Each line of the records that includes "subsubsection" should be found and copied.

> [DATA]
==*==

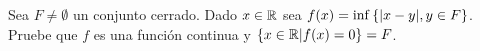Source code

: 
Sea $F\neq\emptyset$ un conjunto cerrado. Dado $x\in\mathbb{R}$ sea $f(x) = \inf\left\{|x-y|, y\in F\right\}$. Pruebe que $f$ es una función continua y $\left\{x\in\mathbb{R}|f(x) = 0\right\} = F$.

==*==

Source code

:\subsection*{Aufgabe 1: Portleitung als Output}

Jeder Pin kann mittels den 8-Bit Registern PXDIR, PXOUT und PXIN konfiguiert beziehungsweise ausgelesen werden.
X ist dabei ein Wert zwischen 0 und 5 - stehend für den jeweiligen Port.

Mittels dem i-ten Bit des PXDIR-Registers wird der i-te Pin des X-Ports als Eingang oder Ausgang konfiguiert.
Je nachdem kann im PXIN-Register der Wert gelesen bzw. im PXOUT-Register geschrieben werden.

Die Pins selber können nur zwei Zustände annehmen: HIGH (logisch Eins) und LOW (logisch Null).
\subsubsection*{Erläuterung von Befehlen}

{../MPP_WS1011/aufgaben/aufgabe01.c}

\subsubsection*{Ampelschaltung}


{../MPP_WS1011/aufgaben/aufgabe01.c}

==*==

> [OUTPUT OF THE TASK]
\subsubsection*{Erläuterung von Befehlen}
\subsubsection*{Ampelschaltung}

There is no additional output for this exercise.